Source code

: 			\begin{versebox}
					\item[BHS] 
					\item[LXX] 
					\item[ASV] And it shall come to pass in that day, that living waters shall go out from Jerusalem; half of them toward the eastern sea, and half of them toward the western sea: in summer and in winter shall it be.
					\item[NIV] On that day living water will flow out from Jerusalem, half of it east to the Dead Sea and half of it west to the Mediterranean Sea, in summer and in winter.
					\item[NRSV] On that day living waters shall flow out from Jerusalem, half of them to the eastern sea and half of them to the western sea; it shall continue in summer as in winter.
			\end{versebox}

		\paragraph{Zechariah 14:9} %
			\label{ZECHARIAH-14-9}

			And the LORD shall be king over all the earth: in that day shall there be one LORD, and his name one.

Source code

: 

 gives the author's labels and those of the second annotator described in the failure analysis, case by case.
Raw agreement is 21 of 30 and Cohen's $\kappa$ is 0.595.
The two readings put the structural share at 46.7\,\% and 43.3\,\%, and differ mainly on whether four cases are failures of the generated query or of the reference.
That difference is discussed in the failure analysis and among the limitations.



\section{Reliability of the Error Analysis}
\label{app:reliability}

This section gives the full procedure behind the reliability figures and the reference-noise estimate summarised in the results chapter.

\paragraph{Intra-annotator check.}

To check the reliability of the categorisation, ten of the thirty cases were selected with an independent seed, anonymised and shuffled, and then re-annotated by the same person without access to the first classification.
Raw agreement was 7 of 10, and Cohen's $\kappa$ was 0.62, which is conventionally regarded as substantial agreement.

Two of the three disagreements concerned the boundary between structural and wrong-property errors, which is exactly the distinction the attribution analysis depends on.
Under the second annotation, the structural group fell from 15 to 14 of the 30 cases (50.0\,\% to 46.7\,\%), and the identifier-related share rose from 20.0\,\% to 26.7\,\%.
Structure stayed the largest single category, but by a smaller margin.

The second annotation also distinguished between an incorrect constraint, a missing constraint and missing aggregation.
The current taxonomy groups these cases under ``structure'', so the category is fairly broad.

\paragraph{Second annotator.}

* _EXERCISE OBJECTIVE_: Each record above is to be printed again exactly as written.

* _RESULT OF THE EXERCISE_:
Source code

: 			\begin{versebox}
					\item[BHS] 
					\item[LXX] 
					\item[ASV] And it shall come to pass in that day, that living waters shall go out from Jerusalem; half of them toward the eastern sea, and half of them toward the western sea: in summer and in winter shall it be.
					\item[NIV] On that day living water will flow out from Jerusalem, half of it east to the Dead Sea and half of it west to the Mediterranean Sea, in summer and in winter.
					\item[NRSV] On that day living waters shall flow out from Jerusalem, half of them to the eastern sea and half of them to the western sea; it shall continue in summer as in winter.
			\end{versebox}

		\paragraph{Zechariah 14:9} %
			\label{ZECHARIAH-14-9}

			And the LORD shall be king over all the earth: in that day shall there be one LORD, and his name one.

Source code

: 

 gives the author's labels and those of the second annotator described in the failure analysis, case by case.
Raw agreement is 21 of 30 and Cohen's $\kappa$ is 0.595.
The two readings put the structural share at 46.7\,\% and 43.3\,\%, and differ mainly on whether four cases are failures of the generated query or of the reference.
That difference is discussed in the failure analysis and among the limitations.



\section{Reliability of the Error Analysis}
\label{app:reliability}

This section gives the full procedure behind the reliability figures and the reference-noise estimate summarised in the results chapter.

\paragraph{Intra-annotator check.}

To check the reliability of the categorisation, ten of the thirty cases were selected with an independent seed, anonymised and shuffled, and then re-annotated by the same person without access to the first classification.
Raw agreement was 7 of 10, and Cohen's $\kappa$ was 0.62, which is conventionally regarded as substantial agreement.

Two of the three disagreements concerned the boundary between structural and wrong-property errors, which is exactly the distinction the attribution analysis depends on.
Under the second annotation, the structural group fell from 15 to 14 of the 30 cases (50.0\,\% to 46.7\,\%), and the identifier-related share rose from 20.0\,\% to 26.7\,\%.
Structure stayed the largest single category, but by a smaller margin.

The second annotation also distinguished between an incorrect constraint, a missing constraint and missing aggregation.
The current taxonomy groups these cases under ``structure'', so the category is fairly broad.

\paragraph{Second annotator.}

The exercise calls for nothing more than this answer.